Procedures for Insured's Inquiries Regarding
Workers' Compensation Rates

Sections 31A-19-418 and 419 of the Utah Insurance Code make provisions for individual insureds to obtain information about and seek redress concerning their individual workers' compensation rates. The code requires that insurers have procedures in place whereby they can respond to their insureds' rate concerns, particularly if the insured feels aggrieved by the rates charged. Individual insurer procedures for responding to their insureds' questions should generally conform with the procedures outlined in this Bulletin. Those insurers using independent agents must develop procedures whereby an insured can inquire directly to the company if he is not satisfied with explanations provided by his agent.

We have found, unfortunately, that rather than responding directly to questions, insurers simply refer their customers to the Insurance Department for an explanation of workers' compensation rates. It is only good customer relations for an insurer to take time with its insureds and explain workers' compensation rating concepts and rules. In the future, insured's who call the Department for information about their rates will be referred back to their insurer or agent.

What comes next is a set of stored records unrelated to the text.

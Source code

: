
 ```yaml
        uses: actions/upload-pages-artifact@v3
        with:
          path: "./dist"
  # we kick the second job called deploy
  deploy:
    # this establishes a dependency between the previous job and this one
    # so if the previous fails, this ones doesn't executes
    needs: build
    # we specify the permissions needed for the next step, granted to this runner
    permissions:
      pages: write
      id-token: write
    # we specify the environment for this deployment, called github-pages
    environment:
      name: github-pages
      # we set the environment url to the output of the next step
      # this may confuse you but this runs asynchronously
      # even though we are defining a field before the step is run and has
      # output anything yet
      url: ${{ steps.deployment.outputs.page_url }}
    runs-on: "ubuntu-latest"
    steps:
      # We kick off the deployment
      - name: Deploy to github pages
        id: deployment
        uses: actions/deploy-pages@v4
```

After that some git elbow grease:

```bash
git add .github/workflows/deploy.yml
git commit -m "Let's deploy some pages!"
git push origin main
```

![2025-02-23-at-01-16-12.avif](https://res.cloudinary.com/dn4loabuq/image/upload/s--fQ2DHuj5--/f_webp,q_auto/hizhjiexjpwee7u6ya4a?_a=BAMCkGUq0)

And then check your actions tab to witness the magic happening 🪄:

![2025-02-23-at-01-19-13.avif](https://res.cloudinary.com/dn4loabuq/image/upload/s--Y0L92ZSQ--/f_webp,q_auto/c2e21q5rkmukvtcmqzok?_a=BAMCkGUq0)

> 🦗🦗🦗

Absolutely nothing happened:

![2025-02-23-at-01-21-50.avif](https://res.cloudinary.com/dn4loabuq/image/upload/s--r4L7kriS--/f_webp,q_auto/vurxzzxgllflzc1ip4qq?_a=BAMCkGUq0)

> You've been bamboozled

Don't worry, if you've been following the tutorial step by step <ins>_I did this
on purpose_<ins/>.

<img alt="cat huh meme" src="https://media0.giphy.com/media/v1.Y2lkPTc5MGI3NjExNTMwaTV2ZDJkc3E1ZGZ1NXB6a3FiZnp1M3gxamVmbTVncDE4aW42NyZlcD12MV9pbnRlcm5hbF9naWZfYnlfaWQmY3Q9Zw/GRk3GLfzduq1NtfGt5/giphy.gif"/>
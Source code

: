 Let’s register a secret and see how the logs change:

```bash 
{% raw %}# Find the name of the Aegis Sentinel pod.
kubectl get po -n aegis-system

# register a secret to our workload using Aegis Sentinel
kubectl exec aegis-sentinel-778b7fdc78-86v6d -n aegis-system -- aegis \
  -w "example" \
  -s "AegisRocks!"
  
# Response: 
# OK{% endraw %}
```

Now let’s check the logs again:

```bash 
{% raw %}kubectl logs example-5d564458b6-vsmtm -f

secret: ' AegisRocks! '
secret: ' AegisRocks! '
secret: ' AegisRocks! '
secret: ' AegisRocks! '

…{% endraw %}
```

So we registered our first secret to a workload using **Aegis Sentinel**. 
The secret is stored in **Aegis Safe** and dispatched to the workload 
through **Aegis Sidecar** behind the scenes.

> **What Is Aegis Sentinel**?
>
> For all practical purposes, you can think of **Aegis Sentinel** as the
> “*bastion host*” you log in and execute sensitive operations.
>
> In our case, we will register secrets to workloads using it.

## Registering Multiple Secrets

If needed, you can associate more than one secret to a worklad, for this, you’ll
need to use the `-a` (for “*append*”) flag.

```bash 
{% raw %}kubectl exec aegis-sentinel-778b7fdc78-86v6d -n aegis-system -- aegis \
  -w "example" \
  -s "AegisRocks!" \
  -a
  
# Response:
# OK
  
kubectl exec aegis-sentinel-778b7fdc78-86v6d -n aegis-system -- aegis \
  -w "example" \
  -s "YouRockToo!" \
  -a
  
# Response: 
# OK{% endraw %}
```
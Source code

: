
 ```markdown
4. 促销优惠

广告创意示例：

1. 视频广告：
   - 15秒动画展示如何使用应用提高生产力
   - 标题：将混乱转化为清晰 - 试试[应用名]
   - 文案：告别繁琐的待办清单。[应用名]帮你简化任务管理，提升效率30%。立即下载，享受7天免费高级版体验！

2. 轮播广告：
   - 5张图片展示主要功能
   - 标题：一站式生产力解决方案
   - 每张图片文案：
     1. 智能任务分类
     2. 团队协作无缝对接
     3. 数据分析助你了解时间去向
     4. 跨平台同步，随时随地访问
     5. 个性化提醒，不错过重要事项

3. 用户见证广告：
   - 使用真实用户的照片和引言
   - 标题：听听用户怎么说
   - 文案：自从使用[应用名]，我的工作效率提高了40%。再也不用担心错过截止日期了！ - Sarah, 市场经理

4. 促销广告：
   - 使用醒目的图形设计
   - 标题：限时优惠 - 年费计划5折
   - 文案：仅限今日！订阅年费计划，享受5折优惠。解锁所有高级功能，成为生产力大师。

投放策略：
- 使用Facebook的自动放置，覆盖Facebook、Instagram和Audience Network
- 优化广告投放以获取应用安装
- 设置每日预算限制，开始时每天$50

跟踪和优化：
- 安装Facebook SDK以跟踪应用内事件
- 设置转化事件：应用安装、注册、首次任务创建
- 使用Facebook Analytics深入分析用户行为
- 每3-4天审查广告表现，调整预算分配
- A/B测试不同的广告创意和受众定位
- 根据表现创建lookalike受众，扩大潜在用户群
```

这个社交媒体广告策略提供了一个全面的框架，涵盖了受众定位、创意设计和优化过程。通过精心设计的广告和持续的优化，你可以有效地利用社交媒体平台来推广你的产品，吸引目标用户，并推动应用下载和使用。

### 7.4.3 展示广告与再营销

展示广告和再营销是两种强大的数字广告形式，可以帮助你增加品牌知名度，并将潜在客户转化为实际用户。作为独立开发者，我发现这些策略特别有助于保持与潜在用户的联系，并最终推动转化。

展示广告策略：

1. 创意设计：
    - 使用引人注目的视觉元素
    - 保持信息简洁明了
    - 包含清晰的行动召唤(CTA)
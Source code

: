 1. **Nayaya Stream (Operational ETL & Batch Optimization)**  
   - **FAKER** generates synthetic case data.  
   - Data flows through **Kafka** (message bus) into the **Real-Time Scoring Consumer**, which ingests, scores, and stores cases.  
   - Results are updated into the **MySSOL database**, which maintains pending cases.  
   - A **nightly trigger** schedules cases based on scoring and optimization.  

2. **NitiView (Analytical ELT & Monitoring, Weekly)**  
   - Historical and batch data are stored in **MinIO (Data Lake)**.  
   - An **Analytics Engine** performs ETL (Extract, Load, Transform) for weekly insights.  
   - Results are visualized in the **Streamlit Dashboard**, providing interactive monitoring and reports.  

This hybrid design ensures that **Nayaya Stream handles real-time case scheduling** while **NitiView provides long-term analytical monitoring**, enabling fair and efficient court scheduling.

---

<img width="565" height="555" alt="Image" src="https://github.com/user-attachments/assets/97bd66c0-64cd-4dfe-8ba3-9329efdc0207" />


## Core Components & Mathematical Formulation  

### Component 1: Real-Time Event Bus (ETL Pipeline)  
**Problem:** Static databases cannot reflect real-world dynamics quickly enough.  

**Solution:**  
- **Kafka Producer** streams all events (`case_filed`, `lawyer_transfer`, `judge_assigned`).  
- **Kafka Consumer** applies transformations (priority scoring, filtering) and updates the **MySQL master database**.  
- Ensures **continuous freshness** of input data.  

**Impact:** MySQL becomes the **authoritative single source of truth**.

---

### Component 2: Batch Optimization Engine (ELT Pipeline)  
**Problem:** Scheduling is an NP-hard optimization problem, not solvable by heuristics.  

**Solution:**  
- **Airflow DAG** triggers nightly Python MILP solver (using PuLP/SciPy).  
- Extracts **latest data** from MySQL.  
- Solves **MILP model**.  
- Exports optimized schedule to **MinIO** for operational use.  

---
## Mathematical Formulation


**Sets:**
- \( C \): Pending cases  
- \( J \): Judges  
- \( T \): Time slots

Requests for Review of Rates Procedures pursuant to Section 31A-19-418

  1. The insured submits a written request to his insurer for information about the rates being charged.
  2. The insurer shall respond within a reasonable time, furnishing all pertinent rating information to the insured, or his authorized representative.
  3. When the information has been received, if the insured then feels the rates or rules have been incorrectly or unfairly applied, he sends a second written request which asks for a review of the application of the rates and rules to his insurance. The applicant may request to be heard in person or through an authorized representative.
  4. The insurer must grant the request for review within 30 days after it is made.
  5. If the insurer does not grant the request for review within 30 days, the insured may appeal in writing to the commissioner.
  6. The commissioner may then order the insurer to respond.
  7. Following the review of the rates, the applicant may request the commissioner to confirm that the insurance afforded was rated according to filed rates and rating plans.
  8. If this appeal reveals that the insurance was not afforded according to filed rates and rating plans, the commissioner may take regulatory action against the insurer.

Requests for Hearing on Filings
Procedures pursuant to Section 31A-19-419

If the preceding grievance process determines that rates and rating plans have been properly applied, but the insured maintains that the filed rates and rating plans are excessive, inadequate or unfairly discriminatory, the insured may apply to the commissioner for a hearing. The burden is upon the insured making the application to demonstrate that the filed rates and rules are excessive, inadequate or unfairly discriminatory in general principle. Insurance rates and rules are based upon comprehensive rules and principles. The fact that one individual is adversely affected by a rule does not necessarily invalidate the basic soundness of the general rule.

The commissioner will grant a hearing if he finds that the appeal was made in good faith and that the grievance would be justified if the grounds were to be established.

The commissioner will follow general procedures established for the hearing process.

DATED this 15th day of February, 1994.